Throughout my past experience developing hardware products, I have repeatedly made the mistake of underestimating the amount of planning hardware product development takes. I consistently would tell people (and believed what I was saying), “that looks relatively simple... just a BLE chipset, battery, and an encasement” only to end up busting my (and my angry team’s) *ss to pull it together. And the crazy thing is that I was only generally pulled in for the hardware engineering challenges and never even had to deal with the monstrous amount of planning required for marketing validation.

Ben Einstein is a practical realist when it comes to hardware development and a role model of mine. Back in 2015, he wrote a 4 part article titled the “Illustrated Guide to Product Development” that became my go-to resource and model for product development. It is based on a process that is a hybridization of tried and true manufacturing/quality practices and lightweight process utilized by the design community.

The four different general phases of product development described are ideation, design, engineering, and validation. All four must be addressed, and all four are integral. Ben tells the story of a startup called DipJar, a connected tip jar for credit cards, and their journey through the development process to market adoption. PSA - I am now a proud owner of a DipJar (bought one to help raise money for the Boys&Girls Club of Truckee Meadows) and I can attest that they are real and work as advertised!

The rest of the article outlines the first part of the product development process, Ideation.
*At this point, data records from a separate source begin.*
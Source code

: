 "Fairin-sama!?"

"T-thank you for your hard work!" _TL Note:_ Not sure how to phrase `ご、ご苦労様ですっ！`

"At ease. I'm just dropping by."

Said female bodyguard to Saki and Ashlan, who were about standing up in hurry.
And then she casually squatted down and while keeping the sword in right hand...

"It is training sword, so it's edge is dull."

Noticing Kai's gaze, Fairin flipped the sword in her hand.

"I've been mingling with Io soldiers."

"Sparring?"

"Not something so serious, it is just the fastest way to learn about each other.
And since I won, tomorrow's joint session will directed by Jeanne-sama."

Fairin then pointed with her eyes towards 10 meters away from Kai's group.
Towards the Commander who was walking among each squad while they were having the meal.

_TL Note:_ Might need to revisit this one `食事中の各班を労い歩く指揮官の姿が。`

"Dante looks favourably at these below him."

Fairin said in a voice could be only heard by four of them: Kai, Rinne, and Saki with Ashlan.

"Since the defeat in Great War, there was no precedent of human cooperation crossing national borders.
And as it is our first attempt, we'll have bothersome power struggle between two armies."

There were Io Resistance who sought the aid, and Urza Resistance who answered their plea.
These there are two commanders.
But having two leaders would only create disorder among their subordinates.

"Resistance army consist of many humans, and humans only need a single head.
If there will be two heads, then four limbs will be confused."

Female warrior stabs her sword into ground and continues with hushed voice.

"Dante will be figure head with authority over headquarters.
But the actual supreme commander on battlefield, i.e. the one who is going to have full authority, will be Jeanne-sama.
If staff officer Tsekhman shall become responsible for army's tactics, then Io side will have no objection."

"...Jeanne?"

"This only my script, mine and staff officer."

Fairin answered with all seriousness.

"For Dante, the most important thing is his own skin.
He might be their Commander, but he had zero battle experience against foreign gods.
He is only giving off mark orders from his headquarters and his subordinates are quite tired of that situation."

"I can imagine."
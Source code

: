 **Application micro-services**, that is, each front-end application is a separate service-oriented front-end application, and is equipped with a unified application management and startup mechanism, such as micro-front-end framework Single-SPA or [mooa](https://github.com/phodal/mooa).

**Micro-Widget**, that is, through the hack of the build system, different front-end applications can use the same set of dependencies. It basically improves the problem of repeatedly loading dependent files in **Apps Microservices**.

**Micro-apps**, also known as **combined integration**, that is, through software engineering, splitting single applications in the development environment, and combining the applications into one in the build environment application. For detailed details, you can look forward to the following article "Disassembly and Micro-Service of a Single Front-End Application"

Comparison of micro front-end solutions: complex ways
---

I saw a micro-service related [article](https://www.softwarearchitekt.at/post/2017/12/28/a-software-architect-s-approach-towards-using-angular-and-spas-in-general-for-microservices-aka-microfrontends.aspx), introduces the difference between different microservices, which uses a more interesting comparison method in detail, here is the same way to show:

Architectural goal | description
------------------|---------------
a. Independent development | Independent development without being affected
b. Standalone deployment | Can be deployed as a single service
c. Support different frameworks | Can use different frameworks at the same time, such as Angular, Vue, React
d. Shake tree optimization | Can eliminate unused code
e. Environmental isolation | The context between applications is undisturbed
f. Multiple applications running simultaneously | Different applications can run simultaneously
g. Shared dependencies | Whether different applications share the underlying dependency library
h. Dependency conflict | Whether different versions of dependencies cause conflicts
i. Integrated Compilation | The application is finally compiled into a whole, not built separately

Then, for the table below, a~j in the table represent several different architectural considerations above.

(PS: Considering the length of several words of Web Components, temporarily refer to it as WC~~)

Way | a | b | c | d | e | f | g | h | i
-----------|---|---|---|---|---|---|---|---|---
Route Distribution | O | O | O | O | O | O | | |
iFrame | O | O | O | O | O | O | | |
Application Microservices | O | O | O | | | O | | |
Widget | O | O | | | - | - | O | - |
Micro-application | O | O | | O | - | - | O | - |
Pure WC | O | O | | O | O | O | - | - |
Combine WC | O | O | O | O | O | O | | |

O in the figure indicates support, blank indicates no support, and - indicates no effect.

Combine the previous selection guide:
Founders (myself included) often assume that they know what people want (and how people will react to their product) before doing nearly enough research. As the saying goes, “assumptions make an ass out of you and me”. In order to avoid assuming too much with your product development initiative, there are a few invaluable things that you can do:
  1. Conduct customer development interviews to better understand the problem space
    • Have fluid, unscripted conversations and be open-minded about where the conversation may lead you
    • Don’t talk about your product or solution
    • Take detailed notes or recordings to build a database
    • Work towards building 3+ customer personas
    • Don’t only focus on what people say, also pay attention to how they say it.
    With DipJar, after conducting problem oriented interviews, they found out that the target market of people not tipping due to the proliferation of credit cards was much larger than they had previously expected, expanding past restaurants, service providers, musicians and into the primary realm of charities.
  2. Build good customer personas (fictional, generalized profiles of your ideal users). Don’t be lazy!
    Companies that do this right gain in-depth knowledge of their problem space including:
    • Which stakeholders make purchasing decisions, how they purchase, and why it is a problem currently
    • What brands and purchasing habits consumers have
    • Ideal price points for the product
    • Beachhead customer base definition
  3. Build what I like to call a “looks-like” model (Ben calls this a Proof-of-concept prototype) and go out to validate the major assumptions that your problem research uncovered.
    Here are Ben’s tips for iterative, “looks-like” prototyping:
    • Come up with lots of ideas before moving to any prototyping efforts. Focus on conversations, mockups, and prior art searches.
    • Test your assumptions about the problem and your users
    • Speed over quality
    • Use off-the-shelf parts as often as possible
To reinstate, ideation is CRITICAL to successful IoT product development. Without a solid understanding of the problem space, your customer profiles, and your general market you are most likely wasting your time and money.